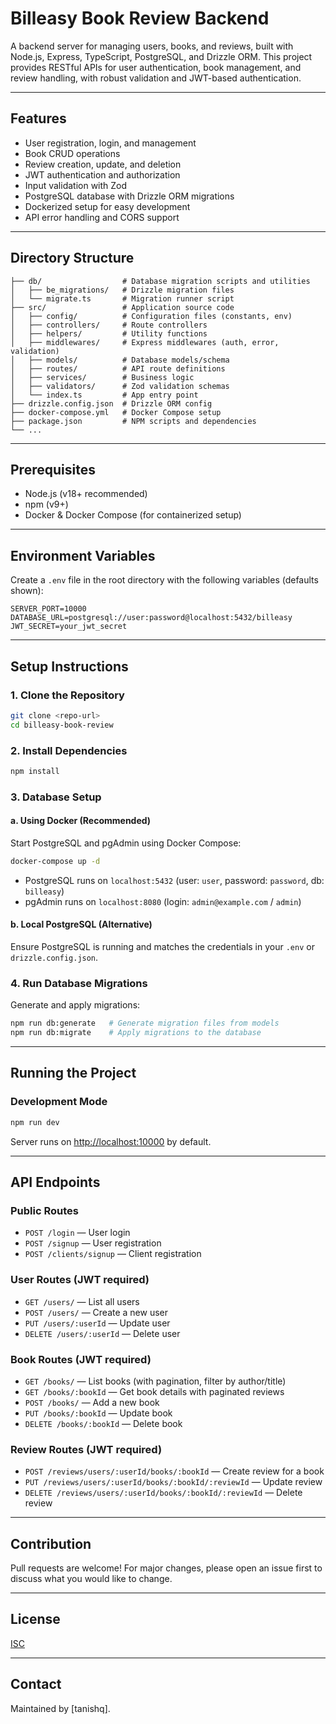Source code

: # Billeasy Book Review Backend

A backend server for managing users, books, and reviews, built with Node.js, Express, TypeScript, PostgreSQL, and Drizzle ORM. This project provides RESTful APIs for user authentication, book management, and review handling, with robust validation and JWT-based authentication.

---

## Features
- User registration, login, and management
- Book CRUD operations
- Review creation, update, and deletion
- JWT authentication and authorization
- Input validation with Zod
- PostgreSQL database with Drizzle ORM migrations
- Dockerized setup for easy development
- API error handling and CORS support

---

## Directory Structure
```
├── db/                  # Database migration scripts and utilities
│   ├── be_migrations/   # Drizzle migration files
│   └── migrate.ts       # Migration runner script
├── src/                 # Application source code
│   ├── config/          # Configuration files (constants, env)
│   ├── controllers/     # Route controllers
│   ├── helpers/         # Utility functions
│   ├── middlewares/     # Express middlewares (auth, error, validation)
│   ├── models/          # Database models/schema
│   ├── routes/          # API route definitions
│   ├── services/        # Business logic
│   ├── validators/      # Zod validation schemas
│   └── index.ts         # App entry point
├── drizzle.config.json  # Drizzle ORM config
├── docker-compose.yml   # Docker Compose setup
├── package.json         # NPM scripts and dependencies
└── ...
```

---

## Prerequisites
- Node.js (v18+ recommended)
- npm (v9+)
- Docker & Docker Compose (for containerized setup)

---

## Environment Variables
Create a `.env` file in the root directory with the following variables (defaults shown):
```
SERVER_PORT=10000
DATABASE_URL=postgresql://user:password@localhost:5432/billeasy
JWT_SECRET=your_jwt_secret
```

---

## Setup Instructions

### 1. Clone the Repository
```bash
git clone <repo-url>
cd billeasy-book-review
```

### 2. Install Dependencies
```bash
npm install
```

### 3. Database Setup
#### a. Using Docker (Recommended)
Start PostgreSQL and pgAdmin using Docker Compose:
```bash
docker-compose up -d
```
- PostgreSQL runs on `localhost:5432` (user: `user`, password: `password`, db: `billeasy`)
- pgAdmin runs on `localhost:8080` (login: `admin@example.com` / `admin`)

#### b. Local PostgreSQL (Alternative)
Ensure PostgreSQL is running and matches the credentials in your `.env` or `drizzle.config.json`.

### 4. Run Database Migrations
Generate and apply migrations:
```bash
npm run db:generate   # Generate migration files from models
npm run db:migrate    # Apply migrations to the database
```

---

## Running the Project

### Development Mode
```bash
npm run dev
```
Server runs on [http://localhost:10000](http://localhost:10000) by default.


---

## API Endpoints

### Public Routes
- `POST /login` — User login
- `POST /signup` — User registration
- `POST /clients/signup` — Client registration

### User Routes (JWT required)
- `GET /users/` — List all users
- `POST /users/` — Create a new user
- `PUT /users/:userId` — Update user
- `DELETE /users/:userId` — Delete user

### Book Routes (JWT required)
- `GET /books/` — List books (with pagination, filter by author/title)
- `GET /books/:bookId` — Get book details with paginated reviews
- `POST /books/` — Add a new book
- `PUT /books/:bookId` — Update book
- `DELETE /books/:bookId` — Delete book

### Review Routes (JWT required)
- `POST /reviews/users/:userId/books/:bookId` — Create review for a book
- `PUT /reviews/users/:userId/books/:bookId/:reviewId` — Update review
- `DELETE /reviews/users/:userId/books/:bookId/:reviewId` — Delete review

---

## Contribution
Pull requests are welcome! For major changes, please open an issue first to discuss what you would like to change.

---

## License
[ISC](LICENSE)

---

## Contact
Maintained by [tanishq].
──────────
YOUR INSTRUCTIONS
Scan the material above for "Create". Copy every line where it appears.

EXPECTED OUTPUT
Create a `.env` file in the root directory with the following variables (defaults shown):
- `POST /users/` — Create a new user
- `POST /reviews/users/:userId/books/:bookId` — Create review for a book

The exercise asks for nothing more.